# Task to complete
Each line of the listing that includes the string "operations" is to be identified and copied.

# Excerpted data
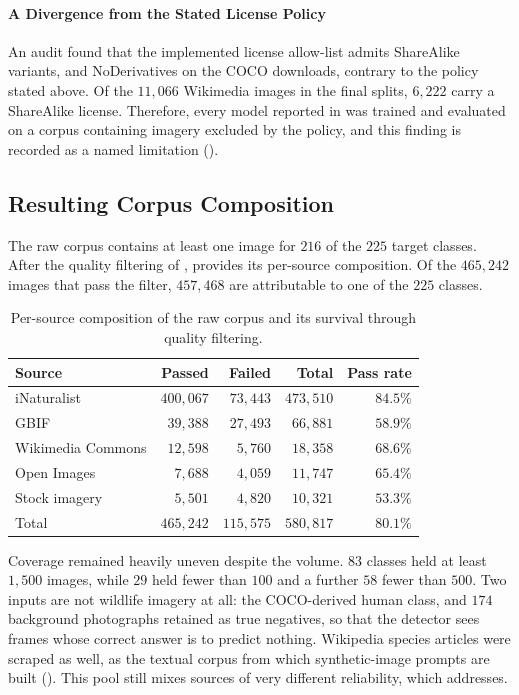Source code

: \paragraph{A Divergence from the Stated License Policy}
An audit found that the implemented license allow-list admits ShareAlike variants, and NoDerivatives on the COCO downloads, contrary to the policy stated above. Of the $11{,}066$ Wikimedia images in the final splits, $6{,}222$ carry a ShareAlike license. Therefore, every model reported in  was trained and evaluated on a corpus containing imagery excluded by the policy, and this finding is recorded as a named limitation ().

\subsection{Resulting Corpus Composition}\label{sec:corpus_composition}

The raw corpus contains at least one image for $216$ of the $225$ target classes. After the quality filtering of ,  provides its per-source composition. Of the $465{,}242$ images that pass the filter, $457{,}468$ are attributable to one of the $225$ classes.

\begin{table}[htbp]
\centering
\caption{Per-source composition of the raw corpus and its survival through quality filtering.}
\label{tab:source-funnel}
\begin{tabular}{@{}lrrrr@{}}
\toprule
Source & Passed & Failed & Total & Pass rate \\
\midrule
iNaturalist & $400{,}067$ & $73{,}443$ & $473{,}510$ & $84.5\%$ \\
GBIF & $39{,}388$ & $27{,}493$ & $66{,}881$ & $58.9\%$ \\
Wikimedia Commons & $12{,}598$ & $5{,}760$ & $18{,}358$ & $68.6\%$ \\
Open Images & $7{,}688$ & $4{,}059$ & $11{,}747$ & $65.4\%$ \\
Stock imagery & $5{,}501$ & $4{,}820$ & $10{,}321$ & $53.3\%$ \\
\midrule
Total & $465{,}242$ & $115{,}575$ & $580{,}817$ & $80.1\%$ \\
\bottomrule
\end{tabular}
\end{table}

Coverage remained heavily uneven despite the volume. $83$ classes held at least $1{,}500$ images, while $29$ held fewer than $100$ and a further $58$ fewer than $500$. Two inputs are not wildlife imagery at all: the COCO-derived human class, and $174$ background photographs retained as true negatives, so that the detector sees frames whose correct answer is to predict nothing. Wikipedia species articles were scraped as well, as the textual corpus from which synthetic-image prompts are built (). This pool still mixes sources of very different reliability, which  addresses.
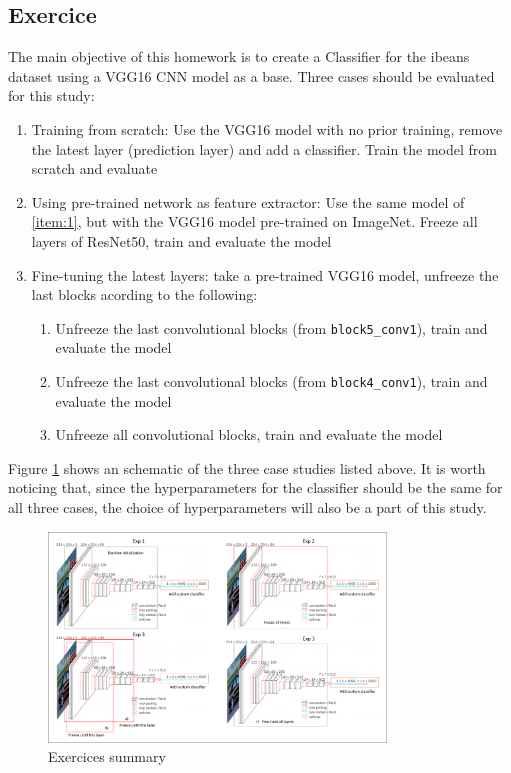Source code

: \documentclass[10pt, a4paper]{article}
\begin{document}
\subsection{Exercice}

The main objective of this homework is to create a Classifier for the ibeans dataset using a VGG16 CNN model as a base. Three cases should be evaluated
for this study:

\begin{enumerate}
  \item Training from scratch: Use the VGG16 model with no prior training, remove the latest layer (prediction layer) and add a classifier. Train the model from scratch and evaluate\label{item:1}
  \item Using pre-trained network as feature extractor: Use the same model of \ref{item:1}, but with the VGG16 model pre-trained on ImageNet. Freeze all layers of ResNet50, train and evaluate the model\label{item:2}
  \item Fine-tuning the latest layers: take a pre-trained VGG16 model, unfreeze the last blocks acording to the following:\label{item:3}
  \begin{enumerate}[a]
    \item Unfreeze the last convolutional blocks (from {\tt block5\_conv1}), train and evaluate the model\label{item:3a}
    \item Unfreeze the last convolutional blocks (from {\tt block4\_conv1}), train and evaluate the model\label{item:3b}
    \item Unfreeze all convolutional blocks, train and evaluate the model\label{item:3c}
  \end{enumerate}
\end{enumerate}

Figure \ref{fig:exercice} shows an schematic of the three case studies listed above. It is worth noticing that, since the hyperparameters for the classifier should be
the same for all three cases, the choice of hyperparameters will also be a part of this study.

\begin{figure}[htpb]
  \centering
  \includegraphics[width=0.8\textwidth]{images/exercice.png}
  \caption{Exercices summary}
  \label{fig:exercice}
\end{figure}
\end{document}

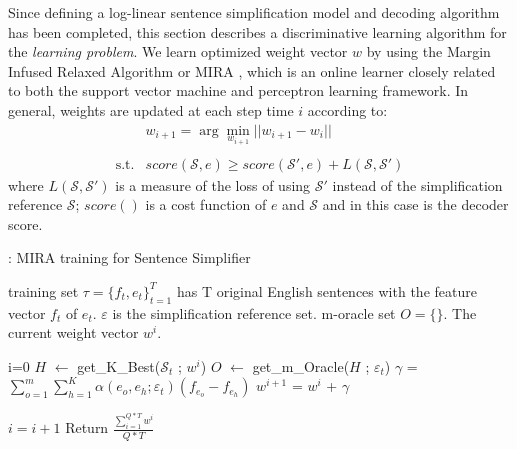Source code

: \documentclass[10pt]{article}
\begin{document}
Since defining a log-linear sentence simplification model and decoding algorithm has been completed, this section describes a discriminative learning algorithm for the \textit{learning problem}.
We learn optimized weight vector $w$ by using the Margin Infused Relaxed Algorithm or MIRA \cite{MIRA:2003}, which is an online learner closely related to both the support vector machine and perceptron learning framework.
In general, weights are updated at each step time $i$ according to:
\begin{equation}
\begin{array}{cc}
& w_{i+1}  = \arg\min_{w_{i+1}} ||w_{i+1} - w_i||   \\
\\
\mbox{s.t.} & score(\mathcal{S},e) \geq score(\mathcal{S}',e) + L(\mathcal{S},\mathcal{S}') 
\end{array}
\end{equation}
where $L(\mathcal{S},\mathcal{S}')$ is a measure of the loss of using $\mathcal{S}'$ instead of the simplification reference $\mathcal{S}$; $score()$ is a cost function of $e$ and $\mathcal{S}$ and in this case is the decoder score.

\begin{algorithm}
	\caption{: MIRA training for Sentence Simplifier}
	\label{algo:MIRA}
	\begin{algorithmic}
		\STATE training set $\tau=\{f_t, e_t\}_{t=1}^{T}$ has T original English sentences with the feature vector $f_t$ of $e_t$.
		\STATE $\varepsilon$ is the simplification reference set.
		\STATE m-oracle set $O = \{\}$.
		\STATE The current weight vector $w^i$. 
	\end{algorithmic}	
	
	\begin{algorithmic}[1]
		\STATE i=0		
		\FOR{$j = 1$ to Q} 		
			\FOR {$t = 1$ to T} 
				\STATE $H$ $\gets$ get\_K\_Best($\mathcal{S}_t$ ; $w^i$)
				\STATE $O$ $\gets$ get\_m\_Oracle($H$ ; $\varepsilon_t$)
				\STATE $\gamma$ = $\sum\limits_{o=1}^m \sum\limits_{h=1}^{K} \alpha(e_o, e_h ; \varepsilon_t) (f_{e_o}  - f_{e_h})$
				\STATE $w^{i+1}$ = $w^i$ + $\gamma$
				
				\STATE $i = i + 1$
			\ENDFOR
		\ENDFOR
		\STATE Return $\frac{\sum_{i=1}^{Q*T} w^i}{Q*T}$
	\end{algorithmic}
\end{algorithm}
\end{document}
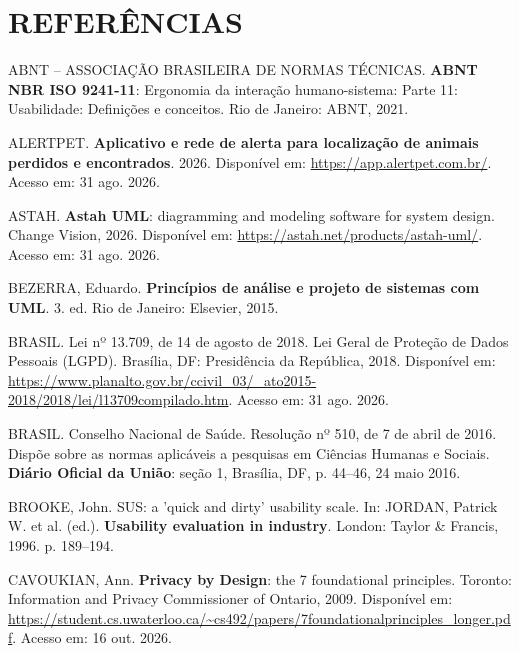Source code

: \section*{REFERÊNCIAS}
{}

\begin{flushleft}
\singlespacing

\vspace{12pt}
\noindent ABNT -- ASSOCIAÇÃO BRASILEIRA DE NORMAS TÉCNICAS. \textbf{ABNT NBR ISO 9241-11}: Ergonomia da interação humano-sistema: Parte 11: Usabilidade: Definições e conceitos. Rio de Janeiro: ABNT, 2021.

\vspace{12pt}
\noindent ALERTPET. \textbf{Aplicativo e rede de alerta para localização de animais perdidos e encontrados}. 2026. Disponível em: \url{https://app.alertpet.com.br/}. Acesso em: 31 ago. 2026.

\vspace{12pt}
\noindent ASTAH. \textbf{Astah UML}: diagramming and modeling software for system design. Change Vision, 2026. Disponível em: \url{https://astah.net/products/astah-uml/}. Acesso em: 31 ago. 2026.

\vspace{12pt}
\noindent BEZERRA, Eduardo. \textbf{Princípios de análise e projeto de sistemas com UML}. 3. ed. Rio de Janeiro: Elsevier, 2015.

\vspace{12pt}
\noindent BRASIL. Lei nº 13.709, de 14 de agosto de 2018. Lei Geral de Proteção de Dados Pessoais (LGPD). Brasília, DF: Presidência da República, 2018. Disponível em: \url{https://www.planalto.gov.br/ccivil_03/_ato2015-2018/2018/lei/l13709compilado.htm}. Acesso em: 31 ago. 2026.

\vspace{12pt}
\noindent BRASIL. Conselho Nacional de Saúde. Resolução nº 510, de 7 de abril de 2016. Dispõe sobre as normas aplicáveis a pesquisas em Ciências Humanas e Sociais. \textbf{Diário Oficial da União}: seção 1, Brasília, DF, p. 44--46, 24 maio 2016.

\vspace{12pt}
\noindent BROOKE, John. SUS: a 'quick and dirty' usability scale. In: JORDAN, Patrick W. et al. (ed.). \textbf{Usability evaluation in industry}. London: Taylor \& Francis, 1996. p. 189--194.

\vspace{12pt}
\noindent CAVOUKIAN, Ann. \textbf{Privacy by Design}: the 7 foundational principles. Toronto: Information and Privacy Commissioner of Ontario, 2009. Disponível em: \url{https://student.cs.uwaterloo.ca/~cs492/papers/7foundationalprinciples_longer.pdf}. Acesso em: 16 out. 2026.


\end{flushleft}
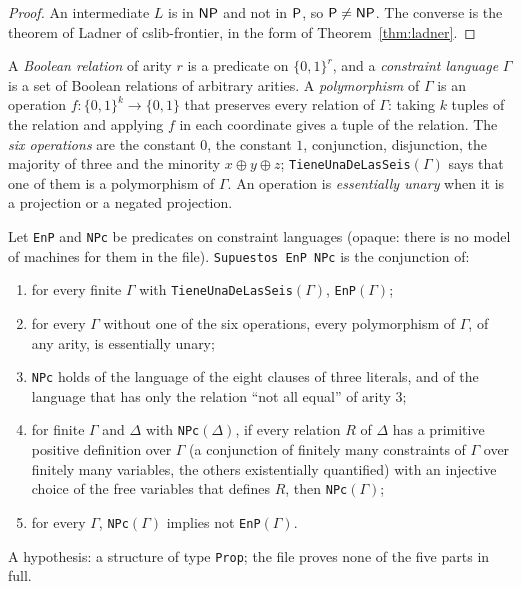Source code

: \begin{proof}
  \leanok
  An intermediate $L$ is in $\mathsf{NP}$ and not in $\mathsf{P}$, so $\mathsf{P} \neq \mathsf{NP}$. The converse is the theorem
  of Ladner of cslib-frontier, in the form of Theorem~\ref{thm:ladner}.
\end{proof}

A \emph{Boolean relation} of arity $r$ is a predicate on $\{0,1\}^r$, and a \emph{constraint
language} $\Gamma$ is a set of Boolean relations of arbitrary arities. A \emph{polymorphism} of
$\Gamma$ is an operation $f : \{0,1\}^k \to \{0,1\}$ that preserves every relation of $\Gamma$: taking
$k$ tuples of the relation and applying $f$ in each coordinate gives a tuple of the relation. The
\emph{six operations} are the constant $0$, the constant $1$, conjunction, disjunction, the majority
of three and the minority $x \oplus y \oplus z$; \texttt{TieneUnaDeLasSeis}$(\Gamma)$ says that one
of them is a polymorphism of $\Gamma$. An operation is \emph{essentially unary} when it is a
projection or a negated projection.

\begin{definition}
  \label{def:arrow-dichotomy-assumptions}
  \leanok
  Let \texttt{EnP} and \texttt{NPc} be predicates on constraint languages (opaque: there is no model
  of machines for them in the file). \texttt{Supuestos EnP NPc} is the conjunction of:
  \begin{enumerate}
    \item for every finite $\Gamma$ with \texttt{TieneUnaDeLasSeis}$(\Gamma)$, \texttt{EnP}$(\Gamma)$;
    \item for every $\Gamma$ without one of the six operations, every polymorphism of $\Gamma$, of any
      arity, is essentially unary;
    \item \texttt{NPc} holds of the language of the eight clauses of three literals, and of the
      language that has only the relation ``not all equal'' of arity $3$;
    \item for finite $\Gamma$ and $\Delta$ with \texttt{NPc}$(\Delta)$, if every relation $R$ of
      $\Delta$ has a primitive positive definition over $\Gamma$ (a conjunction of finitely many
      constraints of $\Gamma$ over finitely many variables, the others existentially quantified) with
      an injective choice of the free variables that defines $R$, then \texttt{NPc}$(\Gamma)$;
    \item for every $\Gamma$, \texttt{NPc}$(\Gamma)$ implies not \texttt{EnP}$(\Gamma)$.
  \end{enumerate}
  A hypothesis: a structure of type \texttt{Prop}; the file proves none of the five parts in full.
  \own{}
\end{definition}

# Finished task
\emph{six operations} are the constant $0$, the constant $1$, conjunction, disjunction, the majority
    \item for every $\Gamma$ without one of the six operations, every polymorphism of $\Gamma$, of any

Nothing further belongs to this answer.